特別医療法人 福島厚生会 厚生会クリニック 
運動指導員 小泉 幸雄


 欧米で健康保持・増進のため歩くことをエクササイズウォーキングと呼んでいることから、日本では、ただ歩くことと区別して、健康保持・増進のために歩くことを「ウォーキング」と呼んでいます。健康保持・増進は、万人の願いです。歩くことによってそれがかなえられるならそんな素晴らしいことはありません。心身に障害がなければ誰でも歩くことはできます。誰でも毎日歩いているわけですから、それを健康保持・増進のためのウォーキングに変えていけばいいわけです。歩くことの質と量を考えて目的を持ったものにすればいいわけです。

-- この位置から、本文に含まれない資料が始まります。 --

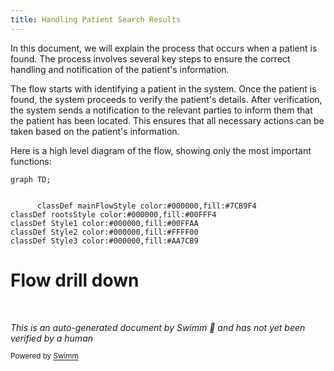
 ```yaml
---
title: Handling Patient Search Results
---
```

In this document, we will explain the process that occurs when a patient is found. The process involves several key steps to ensure the correct handling and notification of the patient's information.

The flow starts with identifying a patient in the system. Once the patient is found, the system proceeds to verify the patient's details. After verification, the system sends a notification to the relevant parties to inform them that the patient has been located. This ensures that all necessary actions can be taken based on the patient's information.

Here is a high level diagram of the flow, showing only the most important functions:

```mermaid
graph TD;
      

      classDef mainFlowStyle color:#000000,fill:#7CB9F4
classDef rootsStyle color:#000000,fill:#00FFF4
classDef Style1 color:#000000,fill:#00FFAA
classDef Style2 color:#000000,fill:#FFFF00
classDef Style3 color:#000000,fill:#AA7CB9
```

# Flow drill down

&nbsp;

*This is an auto-generated document by Swimm 🌊 and has not yet been verified by a human*

<SwmMeta version="3.0.0" repo-id="Z2l0aHViJTNBJTNBaGlwLXNlcnZpY2UlM0ElM0FTd2ltbS1EZW1v" repo-name="hip-service"><sup>Powered by [Swimm](/)</sup></SwmMeta>
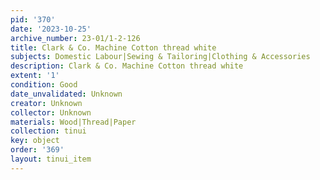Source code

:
 ```yaml
---
pid: '370'
date: '2023-10-25'
archive_number: 23-01/1-2-126
title: Clark & Co. Machine Cotton thread white
subjects: Domestic Labour|Sewing & Tailoring|Clothing & Accessories
description: Clark & Co. Machine Cotton thread white
extent: '1'
condition: Good
date_unvalidated: Unknown
creator: Unknown
collector: Unknown
materials: Wood|Thread|Paper
collection: tinui
key: object
order: '369'
layout: tinui_item
---
```

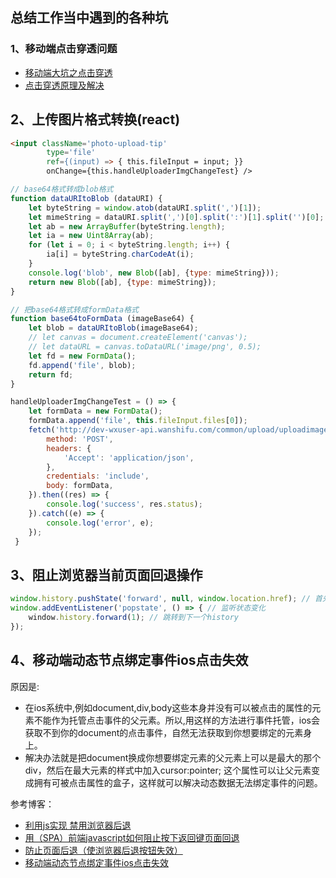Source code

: ## 总结工作当中遇到的各种坑

### 1、移动端点击穿透问题
- [移动端大坑之点击穿透](https://blog.csdn.net/kao5585682/article/details/69529430 "移动端大坑之点击穿透")
- [点击穿透原理及解决](https://blog.csdn.net/qq_17746623/article/details/55805425 "点击穿透原理及解决")

## 2、上传图片格式转换(react)
```html
<input className='photo-upload-tip'
        type='file'
        ref={(input) => { this.fileInput = input; }}
        onChange={this.handleUploaderImgChangeTest} />
```
```javascript
// base64格式转成blob格式
function dataURItoBlob (dataURI) {
    let byteString = window.atob(dataURI.split(',')[1]);
    let mimeString = dataURI.split(',')[0].split(':')[1].split('')[0];
    let ab = new ArrayBuffer(byteString.length);
    let ia = new Uint8Array(ab);
    for (let i = 0; i < byteString.length; i++) {
        ia[i] = byteString.charCodeAt(i);
    }
    console.log('blob', new Blob([ab], {type: mimeString}));
    return new Blob([ab], {type: mimeString});
}

// 把base64格式转成formData格式
function base64toFormData (imageBase64) {
    let blob = dataURItoBlob(imageBase64);
    // let canvas = document.createElement('canvas');
    // let dataURL = canvas.toDataURL('image/png', 0.5);
    let fd = new FormData();
    fd.append('file', blob);
    return fd;
}

handleUploaderImgChangeTest = () => {
    let formData = new FormData();
    formData.append('file', this.fileInput.files[0]);
    fetch('http://dev-wxuser-api.wanshifu.com/common/upload/uploadimage', {
        method: 'POST',
        headers: {
            'Accept': 'application/json',
        },
        credentials: 'include',
        body: formData,
    }).then((res) => {
        console.log('success', res.status);
    }).catch((e) => {
        console.log('error', e);
    });
 }
```
## 3、阻止浏览器当前页面回退操作
```javascript
window.history.pushState('forward', null, window.location.href); // 首先在当前页面创建一个新的history实体
window.addEventListener('popstate', () => { // 监听状态变化
    window.history.forward(1); // 跳转到下一个history
});
```
## 4、移动端动态节点绑定事件ios点击失效
原因是:
- 在ios系统中,例如document,div,body这些本身并没有可以被点击的属性的元素不能作为托管点击事件的父元素。所以,用这样的方法进行事件托管，ios会获取不到你的document的点击事件，自然无法获取到你想要绑定的元素身上。
- 解决办法就是把document换成你想要绑定元素的父元素上可以是最大的那个div，然后在最大元素的样式中加入cursor:pointer; 这个属性可以让父元素变成拥有可被点击属性的盒子，这样就可以解决动态数据无法绑定事件的问题。

参考博客：
- [利用js实现 禁用浏览器后退](https://blog.csdn.net/zc474235918/article/details/53138553)
- [用（SPA）前端javascript如何阻止按下返回键页面回退](https://blog.csdn.net/cjd6568358/article/details/70077935)
- [防止页面后退（使浏览器后退按钮失效）](https://www.cnblogs.com/webzwf/p/5714385.html)
- [移动端动态节点绑定事件ios点击失效](https://blog.csdn.net/lunhui1994_/article/details/73801411)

 ウォーキングは、呼吸をしながら行う運動です。全身に酸素を供給しながら行う有酸素性運動です。この運動を続けることによって次のような効果が期待されます。
1.心臓が強くなる。心臓の筋肉が刺激の連続で必要な血液を拍出させるため、一回の拍出量が増え、安静時や同じ運動時の心拍数が減る。
2.肺の働きがよくなる。全身に酸素を供給し、ウォーキングにより体内でそれが消費されるため換気量が増えて肺の働きが活発になる。
3.血管を丈夫にする。酸素供給は血液によって行われるので血液の量が多くなり、毛細血管が増え、血管が太くなる。
4.筋力が向上する。筋肉に負荷がかかるため筋肉が太くなり、体内で多くの脂肪が消費される。そのため足やお尻の筋肉が引き締まって強くなる。
5.疲れにくい体をつくる。心臓や肺の働きがよくなると、多くの酸素を取り入れ、疲労物質を酸化分解する能力が高まり、疲れにくくする。ミオグロビン(*)の量も増加する。
6.脳の働きが活発になる。大脳に刺激が加わるので中枢神経系からの入力量が増え、脳の働きが高まる。脳の血流もよくなる。
7.ストレスの解消になる。脳の血流がよくなると脳に酸素の供給が増えて脳の疲れを取る。

 そのほか筋肉の量が増すため、脂肪の消費が増し肥満の解消につながります。全身に負荷がかかるため骨粗しょう症の予防や肥満の解消、血液性状の改善、ひいては生活習慣病や心疾患の危険因子を少なくすることにもつながります。 ウォーキングの効果は大きいですが、危険なことがないわけではありません。準備運動をしっかりして、履物、服装について注意し、その時々の体調を考慮しながら実施することが大切です。季節もよくなり、歩くには最適な環境になります。気の合った仲間と長く継続できるウォーキングを楽しみたいものでです。